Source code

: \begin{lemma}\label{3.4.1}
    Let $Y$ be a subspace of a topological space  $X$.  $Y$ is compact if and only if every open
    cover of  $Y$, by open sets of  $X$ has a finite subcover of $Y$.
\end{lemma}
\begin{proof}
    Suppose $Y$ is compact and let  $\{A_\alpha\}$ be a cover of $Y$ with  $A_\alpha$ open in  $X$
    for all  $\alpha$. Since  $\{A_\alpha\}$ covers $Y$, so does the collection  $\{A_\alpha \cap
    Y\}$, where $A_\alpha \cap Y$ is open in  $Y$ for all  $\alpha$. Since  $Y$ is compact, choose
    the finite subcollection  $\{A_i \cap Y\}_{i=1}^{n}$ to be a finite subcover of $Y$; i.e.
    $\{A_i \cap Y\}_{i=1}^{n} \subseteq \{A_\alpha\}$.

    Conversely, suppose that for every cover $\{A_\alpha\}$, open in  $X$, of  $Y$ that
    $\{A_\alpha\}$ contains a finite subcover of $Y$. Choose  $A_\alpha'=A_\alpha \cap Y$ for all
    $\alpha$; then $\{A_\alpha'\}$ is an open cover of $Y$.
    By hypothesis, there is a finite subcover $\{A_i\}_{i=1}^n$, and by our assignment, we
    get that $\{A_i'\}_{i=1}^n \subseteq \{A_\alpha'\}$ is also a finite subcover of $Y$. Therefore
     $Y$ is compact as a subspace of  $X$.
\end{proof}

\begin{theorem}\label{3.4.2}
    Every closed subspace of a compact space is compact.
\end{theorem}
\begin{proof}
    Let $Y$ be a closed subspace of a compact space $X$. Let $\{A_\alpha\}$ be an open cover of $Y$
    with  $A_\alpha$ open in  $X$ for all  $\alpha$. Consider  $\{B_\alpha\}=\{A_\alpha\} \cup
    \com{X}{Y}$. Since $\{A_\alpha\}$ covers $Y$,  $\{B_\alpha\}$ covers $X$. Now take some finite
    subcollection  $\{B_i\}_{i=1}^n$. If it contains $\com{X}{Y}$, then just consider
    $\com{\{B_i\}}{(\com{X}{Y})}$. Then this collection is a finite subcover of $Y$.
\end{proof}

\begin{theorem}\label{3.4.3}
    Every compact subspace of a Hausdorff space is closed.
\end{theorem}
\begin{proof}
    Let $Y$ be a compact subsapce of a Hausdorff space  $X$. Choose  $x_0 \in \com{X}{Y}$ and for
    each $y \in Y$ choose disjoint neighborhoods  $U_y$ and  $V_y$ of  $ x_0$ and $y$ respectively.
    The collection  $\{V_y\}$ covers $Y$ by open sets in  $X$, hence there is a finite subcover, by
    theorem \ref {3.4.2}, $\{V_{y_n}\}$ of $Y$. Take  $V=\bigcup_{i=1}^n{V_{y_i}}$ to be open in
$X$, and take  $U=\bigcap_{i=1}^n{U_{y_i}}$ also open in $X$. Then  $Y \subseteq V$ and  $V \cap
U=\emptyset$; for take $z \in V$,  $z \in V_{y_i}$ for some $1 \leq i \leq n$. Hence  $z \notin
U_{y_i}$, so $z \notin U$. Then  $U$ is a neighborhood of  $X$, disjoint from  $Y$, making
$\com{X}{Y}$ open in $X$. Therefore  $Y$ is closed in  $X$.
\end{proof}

◆ ◆ ◆ ◆ ◆

About this task —
Output, exactly and in full, the lines from the start of the entries above through the line that contains "Suppose $Y$ is".

Your solution —
Source code

: \begin{lemma}\label{3.4.1}
    Let $Y$ be a subspace of a topological space  $X$.  $Y$ is compact if and only if every open
    cover of  $Y$, by open sets of  $X$ has a finite subcover of $Y$.
\end{lemma}
\begin{proof}
    Suppose $Y$ is compact and let  $\{A_\alpha\}$ be a cover of $Y$ with  $A_\alpha$ open in  $X$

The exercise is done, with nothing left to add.